Od premiery Ferrari LaFerrari minęło już ponad 8 lat. Wszystkie 499 egzemplarzy Coupe oraz 200 Aperta bez problemu znalazły swoich właścicieli, pomimo ceny wynoszącej co najmniej milion euro.
Auto napędzane było 6.3 litrowym silnikiem V12 w układzie hybrydowym, który produkował łącznie aż 963 konie mechaniczne oraz 900 niutonometrów momentu obrotowego.
> Jest tylko jedno takie LaFerrari na świecie. Producent uległ wymysłom znanego muzyka (wideo)
LaFerrari potrafiło rozpędzić się do 200 km/h w czasie poniżej 7 sekund i osiągnąć prędkość maksymalną powyżej 350 km/h. Jego głównymi rywalami było Porsche 918 Spyder oraz McLaren P1.

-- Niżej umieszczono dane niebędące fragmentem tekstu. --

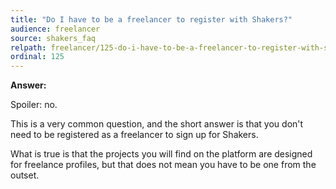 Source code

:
 ```yaml
---
title: "Do I have to be a freelancer to register with Shakers?"
audience: freelancer
source: shakers_faq
relpath: freelancer/125-do-i-have-to-be-a-freelancer-to-register-with-shakers.md
ordinal: 125
---
```


**Answer:**

Spoiler: no.

This is a very common question, and the short answer is that you don't need to be registered as a freelancer to sign up for Shakers.

What is true is that the projects you will find on the platform are designed for freelance profiles, but that does not mean you have to be one from the outset.
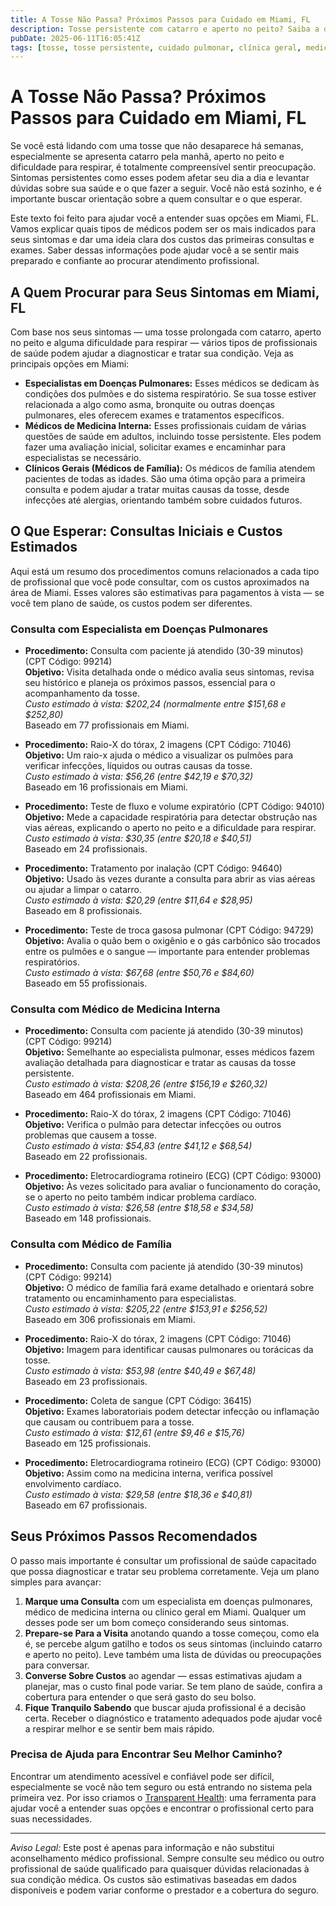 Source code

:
 ```yaml
---
title: A Tosse Não Passa? Próximos Passos para Cuidado em Miami, FL  
description: Tosse persistente com catarro e aperto no peito? Saiba a quem consultar e quais custos esperar para o atendimento em Miami, FL.  
pubDate: 2025-06-11T16:05:41Z  
tags: [tosse, tosse persistente, cuidado pulmonar, clínica geral, medicina interna, Miami FL, custos de saúde]  
---
```


# A Tosse Não Passa? Próximos Passos para Cuidado em Miami, FL

Se você está lidando com uma tosse que não desaparece há semanas, especialmente se apresenta catarro pela manhã, aperto no peito e dificuldade para respirar, é totalmente compreensível sentir preocupação. Sintomas persistentes como esses podem afetar seu dia a dia e levantar dúvidas sobre sua saúde e o que fazer a seguir. Você não está sozinho, e é importante buscar orientação sobre a quem consultar e o que esperar.

Este texto foi feito para ajudar você a entender suas opções em Miami, FL. Vamos explicar quais tipos de médicos podem ser os mais indicados para seus sintomas e dar uma ideia clara dos custos das primeiras consultas e exames. Saber dessas informações pode ajudar você a se sentir mais preparado e confiante ao procurar atendimento profissional.

## A Quem Procurar para Seus Sintomas em Miami, FL

Com base nos seus sintomas — uma tosse prolongada com catarro, aperto no peito e alguma dificuldade para respirar — vários tipos de profissionais de saúde podem ajudar a diagnosticar e tratar sua condição. Veja as principais opções em Miami:

- **Especialistas em Doenças Pulmonares:** Esses médicos se dedicam às condições dos pulmões e do sistema respiratório. Se sua tosse estiver relacionada a algo como asma, bronquite ou outras doenças pulmonares, eles oferecem exames e tratamentos específicos.  
- **Médicos de Medicina Interna:** Esses profissionais cuidam de várias questões de saúde em adultos, incluindo tosse persistente. Eles podem fazer uma avaliação inicial, solicitar exames e encaminhar para especialistas se necessário.  
- **Clínicos Gerais (Médicos de Família):** Os médicos de família atendem pacientes de todas as idades. São uma ótima opção para a primeira consulta e podem ajudar a tratar muitas causas da tosse, desde infecções até alergias, orientando também sobre cuidados futuros.

## O Que Esperar: Consultas Iniciais e Custos Estimados

Aqui está um resumo dos procedimentos comuns relacionados a cada tipo de profissional que você pode consultar, com os custos aproximados na área de Miami. Esses valores são estimativas para pagamentos à vista — se você tem plano de saúde, os custos podem ser diferentes.

### Consulta com Especialista em Doenças Pulmonares

- **Procedimento:** Consulta com paciente já atendido (30-39 minutos) (CPT Código: 99214)  
  **Objetivo:** Visita detalhada onde o médico avalia seus sintomas, revisa seu histórico e planeja os próximos passos, essencial para o acompanhamento da tosse.  
  *Custo estimado à vista: $202,24 (normalmente entre $151,68 e $252,80)*  
  Baseado em 77 profissionais em Miami.

- **Procedimento:** Raio-X do tórax, 2 imagens (CPT Código: 71046)  
  **Objetivo:** Um raio-x ajuda o médico a visualizar os pulmões para verificar infecções, líquidos ou outras causas da tosse.  
  *Custo estimado à vista: $56,26 (entre $42,19 e $70,32)*  
  Baseado em 16 profissionais em Miami.

- **Procedimento:** Teste de fluxo e volume expiratório (CPT Código: 94010)  
  **Objetivo:** Mede a capacidade respiratória para detectar obstrução nas vias aéreas, explicando o aperto no peito e a dificuldade para respirar.  
  *Custo estimado à vista: $30,35 (entre $20,18 e $40,51)*  
  Baseado em 24 profissionais.

- **Procedimento:** Tratamento por inalação (CPT Código: 94640)  
  **Objetivo:** Usado às vezes durante a consulta para abrir as vias aéreas ou ajudar a limpar o catarro.  
  *Custo estimado à vista: $20,29 (entre $11,64 e $28,95)*  
  Baseado em 8 profissionais.

- **Procedimento:** Teste de troca gasosa pulmonar (CPT Código: 94729)  
  **Objetivo:** Avalia o quão bem o oxigênio e o gás carbônico são trocados entre os pulmões e o sangue — importante para entender problemas respiratórios.  
  *Custo estimado à vista: $67,68 (entre $50,76 e $84,60)*  
  Baseado em 55 profissionais.

### Consulta com Médico de Medicina Interna

- **Procedimento:** Consulta com paciente já atendido (30-39 minutos) (CPT Código: 99214)  
  **Objetivo:** Semelhante ao especialista pulmonar, esses médicos fazem avaliação detalhada para diagnosticar e tratar as causas da tosse persistente.  
  *Custo estimado à vista: $208,26 (entre $156,19 e $260,32)*  
  Baseado em 464 profissionais em Miami.

- **Procedimento:** Raio-X do tórax, 2 imagens (CPT Código: 71046)  
  **Objetivo:** Verifica o pulmão para detectar infecções ou outros problemas que causem a tosse.  
  *Custo estimado à vista: $54,83 (entre $41,12 e $68,54)*  
  Baseado em 22 profissionais.

- **Procedimento:** Eletrocardiograma rotineiro (ECG) (CPT Código: 93000)  
  **Objetivo:** Às vezes solicitado para avaliar o funcionamento do coração, se o aperto no peito também indicar problema cardíaco.  
  *Custo estimado à vista: $26,58 (entre $18,58 e $34,58)*  
  Baseado em 148 profissionais.

### Consulta com Médico de Família

- **Procedimento:** Consulta com paciente já atendido (30-39 minutos) (CPT Código: 99214)  
  **Objetivo:** O médico de família fará exame detalhado e orientará sobre tratamento ou encaminhamento para especialistas.  
  *Custo estimado à vista: $205,22 (entre $153,91 e $256,52)*  
  Baseado em 306 profissionais em Miami.

- **Procedimento:** Raio-X do tórax, 2 imagens (CPT Código: 71046)  
  **Objetivo:** Imagem para identificar causas pulmonares ou torácicas da tosse.  
  *Custo estimado à vista: $53,98 (entre $40,49 e $67,48)*  
  Baseado em 23 profissionais.

- **Procedimento:** Coleta de sangue (CPT Código: 36415)  
  **Objetivo:** Exames laboratoriais podem detectar infecção ou inflamação que causam ou contribuem para a tosse.  
  *Custo estimado à vista: $12,61 (entre $9,46 e $15,76)*  
  Baseado em 125 profissionais.

- **Procedimento:** Eletrocardiograma rotineiro (ECG) (CPT Código: 93000)  
  **Objetivo:** Assim como na medicina interna, verifica possível envolvimento cardíaco.  
  *Custo estimado à vista: $29,58 (entre $18,36 e $40,81)*  
  Baseado em 67 profissionais.

## Seus Próximos Passos Recomendados

O passo mais importante é consultar um profissional de saúde capacitado que possa diagnosticar e tratar seu problema corretamente. Veja um plano simples para avançar:

1. **Marque uma Consulta** com um especialista em doenças pulmonares, médico de medicina interna ou clínico geral em Miami. Qualquer um desses pode ser um bom começo considerando seus sintomas.  
2. **Prepare-se Para a Visita** anotando quando a tosse começou, como ela é, se percebe algum gatilho e todos os seus sintomas (incluindo catarro e aperto no peito). Leve também uma lista de dúvidas ou preocupações para conversar.  
3. **Converse Sobre Custos** ao agendar — essas estimativas ajudam a planejar, mas o custo final pode variar. Se tem plano de saúde, confira a cobertura para entender o que será gasto do seu bolso.  
4. **Fique Tranquilo Sabendo** que buscar ajuda profissional é a decisão certa. Receber o diagnóstico e tratamento adequados pode ajudar você a respirar melhor e se sentir bem mais rápido.

### Precisa de Ajuda para Encontrar Seu Melhor Caminho?

Encontrar um atendimento acessível e confiável pode ser difícil, especialmente se você não tem seguro ou está entrando no sistema pela primeira vez. Por isso criamos o [Transparent Health](https://transparenthealth.ai): uma ferramenta para ajudar você a entender suas opções e encontrar o profissional certo para suas necessidades.

---

*Aviso Legal:* Este post é apenas para informação e não substitui aconselhamento médico profissional. Sempre consulte seu médico ou outro profissional de saúde qualificado para quaisquer dúvidas relacionadas à sua condição médica. Os custos são estimativas baseadas em dados disponíveis e podem variar conforme o prestador e a cobertura do seguro.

Teraz w sieci pojawiły się szpiegowskie nagrania z toru testowego w Maranello, na którym widać zakamuflowany egzemplarz Ferrari do złudzenia przypominający wspomniane wyżej auto.
Najprawdopodobniej jest to muł testowy nadchodzącego w ciągu kilku następnych lat hypercara, następcy LaFerrari. Jaki silnik znajdzie się za plecami kierowcy? Z pewnością będzie mu oferował ponad 1 000 koni mechanicznych i mnóstwo momentu obrotowego.
Najbardziej prawdopodobną opcją jest turbodoładowane V8 współpracujące z silnikiem elektrycznym. Ale być może Ferrari nas zaskoczy i po raz ostatni zastosuje 12-cylindrową jednostkę.